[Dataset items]
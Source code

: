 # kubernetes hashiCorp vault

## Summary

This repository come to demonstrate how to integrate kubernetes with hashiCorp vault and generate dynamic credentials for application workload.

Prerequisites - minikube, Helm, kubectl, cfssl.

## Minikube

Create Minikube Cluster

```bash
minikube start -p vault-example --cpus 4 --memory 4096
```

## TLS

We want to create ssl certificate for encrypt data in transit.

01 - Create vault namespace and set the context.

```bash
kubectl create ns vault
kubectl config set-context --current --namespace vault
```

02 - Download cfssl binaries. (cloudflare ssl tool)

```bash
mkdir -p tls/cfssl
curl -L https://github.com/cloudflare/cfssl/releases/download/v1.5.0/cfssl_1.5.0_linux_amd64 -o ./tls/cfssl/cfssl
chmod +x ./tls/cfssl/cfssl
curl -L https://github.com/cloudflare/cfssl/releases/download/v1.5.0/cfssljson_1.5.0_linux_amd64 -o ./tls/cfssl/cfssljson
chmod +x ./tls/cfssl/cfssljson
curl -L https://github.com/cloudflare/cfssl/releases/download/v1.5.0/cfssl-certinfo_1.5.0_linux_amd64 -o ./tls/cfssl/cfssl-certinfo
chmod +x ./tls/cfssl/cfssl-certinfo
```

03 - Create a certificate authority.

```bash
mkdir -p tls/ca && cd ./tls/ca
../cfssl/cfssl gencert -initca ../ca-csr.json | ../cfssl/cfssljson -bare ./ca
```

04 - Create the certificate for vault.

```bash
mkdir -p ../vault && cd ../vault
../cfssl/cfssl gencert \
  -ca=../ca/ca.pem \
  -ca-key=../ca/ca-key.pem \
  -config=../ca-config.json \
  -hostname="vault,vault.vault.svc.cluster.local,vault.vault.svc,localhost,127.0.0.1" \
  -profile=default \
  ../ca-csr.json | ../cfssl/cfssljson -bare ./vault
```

*Task to carry out*
Pull out every line of the entries that includes the word "gencert".

*Problem solution*
../cfssl/cfssl gencert -initca ../ca-csr.json | ../cfssl/cfssljson -bare ./ca
../cfssl/cfssl gencert \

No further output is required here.